I wish that I could sit down over coffee, let two minutes of complete silence hang between us so that our spirits are settled, and then ask each of you this question: What’s bothering you?
And as we pull that thread on the sweater surrounding your soul, I wonder what might come unraveled? I think we would see exactly where you would love to have a new birth.
Jesus says that kind of soul-renovation comes, not from a tweak on the outside, but from a restoration of the whole of you that begins on the inside. What you and I need is not a minor alteration, but a new birth.
I wonder where you and I might be looking for a new life right now. Where is our elevator button? Am I seeking it in the externals of life, or am I seeking it where it can actually be found—from birth that comes from God?
The New Birth Is a Gift
All of us know, intuitively, that birth is something that happens to us and that we had nothing to do with it in any way. Not a single one of us did anything to bring about our own natural birth. And Jesus’ point here is that it is the same with birth that comes from above. We can’t grab, earn, or conjure up life with God. The fact that we have a life with God is not due to any of our doing.
It’s all about that grace, that grace, that grace.
Like the old hymn writer Augustus Toplady said over two hundred years ago:
Not the labor of my hands
Can fulfill Thy law’s demands;
Could my zeal no respite know,
Could my tears forever flow,
All for sin could not atone;
Thou must save, and Thou alone.
We can’t do anything to merit God’s grace, we can only receive it as a gift. Because if anyone could have merited favor with God based on achievement it would have been Nicodemus.
The resume is impressive:
A Pharisee—one of the intellectual guardians of the Law.
Member of the Sanhedrin—the esteemed ruling council.
Israel’s teacher—the authority, the one whose opinion could sway the vote, the one whose words were most quoted.
Most impressive. Nicodemus is at the top of the religious ladder, looking down.
But the view from the top is, at best, disappointing. And now, he steps down from that ladder to walk the streets. Searching.
And it is this successful, powerful, at-the-top-of-his-game-guy Jesus says, “You need another birth.”
This is what is hard and beautiful about the Christian faith.

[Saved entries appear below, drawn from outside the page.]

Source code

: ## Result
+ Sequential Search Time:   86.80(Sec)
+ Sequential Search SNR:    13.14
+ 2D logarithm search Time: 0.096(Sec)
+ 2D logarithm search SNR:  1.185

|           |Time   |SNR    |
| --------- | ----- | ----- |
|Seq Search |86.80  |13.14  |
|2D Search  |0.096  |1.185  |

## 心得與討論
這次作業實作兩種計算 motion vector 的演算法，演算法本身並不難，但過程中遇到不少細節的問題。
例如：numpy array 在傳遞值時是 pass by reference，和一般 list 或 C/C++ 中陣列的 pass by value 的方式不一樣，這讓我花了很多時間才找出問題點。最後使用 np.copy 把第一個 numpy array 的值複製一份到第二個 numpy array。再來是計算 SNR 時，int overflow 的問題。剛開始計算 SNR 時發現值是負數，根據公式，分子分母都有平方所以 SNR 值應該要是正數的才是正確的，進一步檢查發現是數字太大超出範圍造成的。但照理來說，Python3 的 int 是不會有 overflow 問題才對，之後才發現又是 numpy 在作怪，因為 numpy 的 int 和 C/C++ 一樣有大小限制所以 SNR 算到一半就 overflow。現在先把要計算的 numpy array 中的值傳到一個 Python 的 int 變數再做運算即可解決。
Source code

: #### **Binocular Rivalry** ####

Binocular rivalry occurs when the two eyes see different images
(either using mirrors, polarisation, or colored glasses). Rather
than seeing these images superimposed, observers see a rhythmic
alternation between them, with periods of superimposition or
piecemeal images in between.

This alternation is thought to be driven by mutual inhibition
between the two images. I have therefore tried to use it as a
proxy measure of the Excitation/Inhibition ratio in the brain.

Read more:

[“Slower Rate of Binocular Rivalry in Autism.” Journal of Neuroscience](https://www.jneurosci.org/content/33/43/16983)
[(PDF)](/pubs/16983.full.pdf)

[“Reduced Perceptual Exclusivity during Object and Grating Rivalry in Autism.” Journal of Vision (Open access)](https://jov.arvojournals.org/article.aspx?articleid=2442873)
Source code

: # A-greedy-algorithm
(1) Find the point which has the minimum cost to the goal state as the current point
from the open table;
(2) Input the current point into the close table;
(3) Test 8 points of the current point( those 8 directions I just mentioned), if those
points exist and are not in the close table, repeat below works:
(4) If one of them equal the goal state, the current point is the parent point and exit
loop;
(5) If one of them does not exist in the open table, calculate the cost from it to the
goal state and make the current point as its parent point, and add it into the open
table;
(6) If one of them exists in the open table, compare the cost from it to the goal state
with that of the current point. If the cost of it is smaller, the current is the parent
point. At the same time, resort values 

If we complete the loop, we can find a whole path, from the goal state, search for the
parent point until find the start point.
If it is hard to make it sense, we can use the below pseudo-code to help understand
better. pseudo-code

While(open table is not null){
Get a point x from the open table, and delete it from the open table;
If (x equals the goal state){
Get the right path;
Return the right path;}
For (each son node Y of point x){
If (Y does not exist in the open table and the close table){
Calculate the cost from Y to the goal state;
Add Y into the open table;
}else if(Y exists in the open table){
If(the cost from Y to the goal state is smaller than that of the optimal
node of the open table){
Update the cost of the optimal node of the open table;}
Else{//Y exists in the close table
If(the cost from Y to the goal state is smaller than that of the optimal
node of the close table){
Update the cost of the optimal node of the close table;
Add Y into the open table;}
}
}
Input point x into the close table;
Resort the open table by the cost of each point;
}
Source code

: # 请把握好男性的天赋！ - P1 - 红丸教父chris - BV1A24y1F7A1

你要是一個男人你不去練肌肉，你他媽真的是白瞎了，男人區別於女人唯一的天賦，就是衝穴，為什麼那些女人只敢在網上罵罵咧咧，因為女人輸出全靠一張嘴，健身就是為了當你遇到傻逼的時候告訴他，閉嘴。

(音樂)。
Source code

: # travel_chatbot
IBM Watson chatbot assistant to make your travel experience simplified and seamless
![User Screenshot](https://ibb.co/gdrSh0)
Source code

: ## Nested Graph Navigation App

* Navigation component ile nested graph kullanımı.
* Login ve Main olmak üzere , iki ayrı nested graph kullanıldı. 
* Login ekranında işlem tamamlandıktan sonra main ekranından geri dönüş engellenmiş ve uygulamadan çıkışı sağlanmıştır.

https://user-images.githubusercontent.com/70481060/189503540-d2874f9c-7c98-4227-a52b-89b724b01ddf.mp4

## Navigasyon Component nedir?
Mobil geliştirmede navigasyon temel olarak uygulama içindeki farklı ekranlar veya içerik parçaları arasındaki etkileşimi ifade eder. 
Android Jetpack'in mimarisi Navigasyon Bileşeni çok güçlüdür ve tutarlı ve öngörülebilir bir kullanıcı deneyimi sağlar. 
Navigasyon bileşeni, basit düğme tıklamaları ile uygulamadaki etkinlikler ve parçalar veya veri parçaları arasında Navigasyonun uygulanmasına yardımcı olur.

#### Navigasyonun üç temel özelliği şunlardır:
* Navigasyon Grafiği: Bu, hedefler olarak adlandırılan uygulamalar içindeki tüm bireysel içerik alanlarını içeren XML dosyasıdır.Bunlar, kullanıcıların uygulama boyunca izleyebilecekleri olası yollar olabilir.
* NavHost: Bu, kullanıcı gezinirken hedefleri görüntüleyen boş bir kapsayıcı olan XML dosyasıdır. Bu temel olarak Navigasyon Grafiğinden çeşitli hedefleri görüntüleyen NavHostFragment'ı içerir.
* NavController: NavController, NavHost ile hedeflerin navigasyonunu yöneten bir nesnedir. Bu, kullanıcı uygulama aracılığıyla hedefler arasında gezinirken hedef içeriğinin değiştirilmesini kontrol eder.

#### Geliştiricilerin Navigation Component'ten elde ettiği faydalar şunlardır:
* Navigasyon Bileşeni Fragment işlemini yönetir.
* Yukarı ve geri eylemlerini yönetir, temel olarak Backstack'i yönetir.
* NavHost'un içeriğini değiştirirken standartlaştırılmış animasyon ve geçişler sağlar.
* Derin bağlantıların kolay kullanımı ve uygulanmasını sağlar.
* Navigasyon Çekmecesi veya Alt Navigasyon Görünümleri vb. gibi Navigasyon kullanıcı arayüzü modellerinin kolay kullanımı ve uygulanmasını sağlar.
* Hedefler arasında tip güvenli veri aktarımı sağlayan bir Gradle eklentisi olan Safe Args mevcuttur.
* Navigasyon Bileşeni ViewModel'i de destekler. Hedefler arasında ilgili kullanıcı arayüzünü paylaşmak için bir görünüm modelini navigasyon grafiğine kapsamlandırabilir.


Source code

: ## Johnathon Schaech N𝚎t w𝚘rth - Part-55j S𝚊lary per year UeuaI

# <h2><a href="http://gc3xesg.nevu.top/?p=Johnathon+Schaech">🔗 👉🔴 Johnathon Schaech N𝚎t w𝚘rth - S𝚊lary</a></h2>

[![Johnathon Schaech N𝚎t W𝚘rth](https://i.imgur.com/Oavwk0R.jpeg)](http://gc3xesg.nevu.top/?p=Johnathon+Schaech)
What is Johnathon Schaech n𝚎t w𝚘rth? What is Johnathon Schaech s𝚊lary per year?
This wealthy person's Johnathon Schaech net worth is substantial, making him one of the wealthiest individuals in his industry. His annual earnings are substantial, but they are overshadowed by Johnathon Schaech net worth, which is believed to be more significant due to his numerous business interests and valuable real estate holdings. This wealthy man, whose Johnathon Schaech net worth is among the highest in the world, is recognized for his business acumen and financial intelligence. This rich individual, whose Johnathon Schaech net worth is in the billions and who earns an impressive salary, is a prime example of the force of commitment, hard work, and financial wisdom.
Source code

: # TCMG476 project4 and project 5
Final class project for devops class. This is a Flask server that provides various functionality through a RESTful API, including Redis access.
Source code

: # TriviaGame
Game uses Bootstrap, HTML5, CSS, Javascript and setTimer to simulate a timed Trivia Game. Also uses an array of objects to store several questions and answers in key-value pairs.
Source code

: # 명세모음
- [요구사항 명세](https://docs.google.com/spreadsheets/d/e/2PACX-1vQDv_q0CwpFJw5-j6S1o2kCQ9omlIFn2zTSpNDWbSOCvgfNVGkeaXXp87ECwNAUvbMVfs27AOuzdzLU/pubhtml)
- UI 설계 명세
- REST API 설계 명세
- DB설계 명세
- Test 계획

Because our faith, unique from all other religions, says “Nobody is disqualified on the one hand and nobody is good enough on the other.”
Grace is why pimps and prostitutes flocked to Jesus because they understood that their past didn’t keep them from life with God. But this is also why many of the priests, professors and the pious had a hard time with Jesus because their past didn’t get them any special favors with God. Nobody is disqualified and nobody is good enough for life with God. A new birth can only be given to you.
Nicodemus accepted the gift and moved in the direction of the new birth, I think I will too.
I really enjoyed that. Wrapping our brain around how desperately we need Jesus is an ego-bruising endeavor. Thanks for some high-quality writing.
I enjoyed your post Joe. Thanks for reminding us of the true depth of a “new birth”.